Childhood and adolescence are crucial times for the development of a healthy skeletal and cardiovascular system. Disordered
mineral and bone metabolism accompany
chronic kidney disease (CKD) and present significant obstacles to optimal bone strength, final adult height, and cardiovascular health. Decreased activity of renal 1 alpha
hydroxylase results in decreased intestinal
calcium absorption, increased serum
parathyroid hormone levels, and high-turnover
renal osteodystrophy, with subsequent growth failure. Simultaneously,
phosphorus retention exacerbates
secondary hyperparathyroidism, and elevated levels contribute to
cardiovascular disease.
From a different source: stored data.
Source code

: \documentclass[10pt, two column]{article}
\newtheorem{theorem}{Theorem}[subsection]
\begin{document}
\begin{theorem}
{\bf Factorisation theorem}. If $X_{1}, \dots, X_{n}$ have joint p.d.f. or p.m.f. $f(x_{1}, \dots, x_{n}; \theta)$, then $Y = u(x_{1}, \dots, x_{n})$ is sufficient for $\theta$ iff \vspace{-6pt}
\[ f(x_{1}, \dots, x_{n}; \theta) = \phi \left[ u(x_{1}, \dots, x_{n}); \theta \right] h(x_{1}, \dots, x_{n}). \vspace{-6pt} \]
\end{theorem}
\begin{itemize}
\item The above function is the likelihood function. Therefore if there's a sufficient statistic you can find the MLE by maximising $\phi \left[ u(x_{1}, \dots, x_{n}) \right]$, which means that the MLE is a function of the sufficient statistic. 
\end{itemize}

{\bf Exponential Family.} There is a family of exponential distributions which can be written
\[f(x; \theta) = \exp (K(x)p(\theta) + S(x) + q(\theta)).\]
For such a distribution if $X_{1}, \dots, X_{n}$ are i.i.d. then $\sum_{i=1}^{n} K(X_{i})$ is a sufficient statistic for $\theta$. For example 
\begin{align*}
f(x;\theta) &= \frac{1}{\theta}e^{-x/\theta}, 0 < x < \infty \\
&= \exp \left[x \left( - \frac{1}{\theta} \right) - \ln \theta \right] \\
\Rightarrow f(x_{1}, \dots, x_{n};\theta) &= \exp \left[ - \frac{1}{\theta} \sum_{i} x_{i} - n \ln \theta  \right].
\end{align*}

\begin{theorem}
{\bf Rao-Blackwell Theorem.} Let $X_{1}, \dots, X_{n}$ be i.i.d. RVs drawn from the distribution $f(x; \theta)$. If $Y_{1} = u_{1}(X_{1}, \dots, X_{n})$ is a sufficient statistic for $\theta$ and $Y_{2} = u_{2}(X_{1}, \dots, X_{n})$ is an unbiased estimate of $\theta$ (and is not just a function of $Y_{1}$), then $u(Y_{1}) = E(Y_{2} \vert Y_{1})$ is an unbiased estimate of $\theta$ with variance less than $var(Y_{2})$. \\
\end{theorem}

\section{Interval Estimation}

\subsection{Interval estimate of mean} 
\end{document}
Treatment of
hyperphosphatemia and
secondary hyperparathyroidism improves growth and high-turnover bone disease. However, target ranges for serum
calcium,
phosphorus, and
parathyroid hormone (PTH) levels vary according to stage of CKD. Since over-treatment may result in adynamic
bone disease, growth failure,
hypercalcemia, and progression of cardiovascular calcifications,
therapy must be carefully adjusted to maintain optimal serum biochemical parameters according to stage of CKD. Newer therapeutic agents, including
calcium-free
phosphate binding agents and new
vitamin D analogues, effectively suppress serum PTH levels while limiting intestinal
calcium absorption and may provide future therapeutic alternatives for children with CKD.